┏━━

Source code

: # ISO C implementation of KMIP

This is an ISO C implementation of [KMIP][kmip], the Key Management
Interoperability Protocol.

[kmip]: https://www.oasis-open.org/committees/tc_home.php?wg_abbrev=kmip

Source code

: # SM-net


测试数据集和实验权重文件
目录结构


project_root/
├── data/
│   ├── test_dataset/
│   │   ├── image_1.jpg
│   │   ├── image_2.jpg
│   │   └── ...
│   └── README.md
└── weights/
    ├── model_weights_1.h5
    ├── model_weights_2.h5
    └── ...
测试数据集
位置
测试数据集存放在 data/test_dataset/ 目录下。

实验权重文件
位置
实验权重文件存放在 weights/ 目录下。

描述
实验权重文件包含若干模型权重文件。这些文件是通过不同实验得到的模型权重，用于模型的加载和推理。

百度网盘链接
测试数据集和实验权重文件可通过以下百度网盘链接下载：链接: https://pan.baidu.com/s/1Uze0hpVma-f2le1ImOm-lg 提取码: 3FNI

┗━━

▸ **EXERCISE BRIEF**
When a line in the material above includes the word "https", copy that line.

▸ **SOLUTION BELOW**
[kmip]: https://www.oasis-open.org/committees/tc_home.php?wg_abbrev=kmip
测试数据集和实验权重文件可通过以下百度网盘链接下载：链接: https://pan.baidu.com/s/1Uze0hpVma-f2le1ImOm-lg 提取码: 3FNI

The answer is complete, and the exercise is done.